# [WHAT THE TASK REQUIRES]
Scan the records for the word "http". Report each line where it occurs.

──────── SUPPLIED ENTRIES ────────

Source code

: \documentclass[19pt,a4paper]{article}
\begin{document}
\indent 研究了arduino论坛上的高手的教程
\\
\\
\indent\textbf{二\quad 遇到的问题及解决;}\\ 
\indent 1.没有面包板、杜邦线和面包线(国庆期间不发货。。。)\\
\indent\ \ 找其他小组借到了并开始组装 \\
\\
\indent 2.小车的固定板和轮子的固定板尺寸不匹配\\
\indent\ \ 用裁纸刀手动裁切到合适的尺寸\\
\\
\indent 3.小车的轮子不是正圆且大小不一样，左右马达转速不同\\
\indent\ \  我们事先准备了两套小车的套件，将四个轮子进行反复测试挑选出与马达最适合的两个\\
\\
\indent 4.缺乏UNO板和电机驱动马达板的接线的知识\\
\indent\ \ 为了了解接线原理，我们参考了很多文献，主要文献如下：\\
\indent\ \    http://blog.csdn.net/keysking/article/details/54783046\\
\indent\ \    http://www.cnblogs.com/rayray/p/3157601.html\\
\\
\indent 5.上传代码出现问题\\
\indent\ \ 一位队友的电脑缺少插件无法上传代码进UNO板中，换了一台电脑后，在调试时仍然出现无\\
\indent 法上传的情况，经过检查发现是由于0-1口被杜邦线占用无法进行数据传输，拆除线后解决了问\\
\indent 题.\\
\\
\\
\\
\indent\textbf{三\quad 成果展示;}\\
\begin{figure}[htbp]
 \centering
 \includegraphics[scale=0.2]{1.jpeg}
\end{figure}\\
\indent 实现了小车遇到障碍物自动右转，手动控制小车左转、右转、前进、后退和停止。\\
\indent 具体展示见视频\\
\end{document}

────────
──────── SUPPLIED ENTRIES ────────

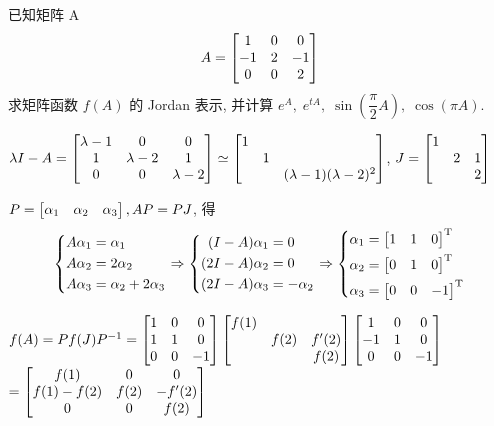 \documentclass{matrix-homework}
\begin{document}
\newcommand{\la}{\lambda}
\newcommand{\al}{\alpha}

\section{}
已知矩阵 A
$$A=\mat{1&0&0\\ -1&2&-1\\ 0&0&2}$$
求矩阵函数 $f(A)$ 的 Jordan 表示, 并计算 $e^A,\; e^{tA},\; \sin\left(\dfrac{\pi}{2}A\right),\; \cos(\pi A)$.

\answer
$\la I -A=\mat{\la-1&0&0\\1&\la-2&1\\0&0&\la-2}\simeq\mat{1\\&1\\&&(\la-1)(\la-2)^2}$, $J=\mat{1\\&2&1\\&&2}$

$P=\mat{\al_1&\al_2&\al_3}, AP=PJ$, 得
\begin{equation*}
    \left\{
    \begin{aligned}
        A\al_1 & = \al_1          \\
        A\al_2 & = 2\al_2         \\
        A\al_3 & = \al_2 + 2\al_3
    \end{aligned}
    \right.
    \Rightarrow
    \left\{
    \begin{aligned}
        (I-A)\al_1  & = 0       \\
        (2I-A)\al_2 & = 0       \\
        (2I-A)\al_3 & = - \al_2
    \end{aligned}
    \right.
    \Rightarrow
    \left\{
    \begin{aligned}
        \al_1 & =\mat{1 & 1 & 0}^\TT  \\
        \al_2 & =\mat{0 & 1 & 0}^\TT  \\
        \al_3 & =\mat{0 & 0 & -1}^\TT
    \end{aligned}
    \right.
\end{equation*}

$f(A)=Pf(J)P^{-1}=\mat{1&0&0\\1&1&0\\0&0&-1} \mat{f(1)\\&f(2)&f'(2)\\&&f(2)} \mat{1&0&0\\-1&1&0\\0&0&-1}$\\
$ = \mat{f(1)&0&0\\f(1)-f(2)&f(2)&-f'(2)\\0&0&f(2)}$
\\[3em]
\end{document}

────────

# [SOLUTION]
\indent\ \    http://blog.csdn.net/keysking/article/details/54783046\\
\indent\ \    http://www.cnblogs.com/rayray/p/3157601.html\\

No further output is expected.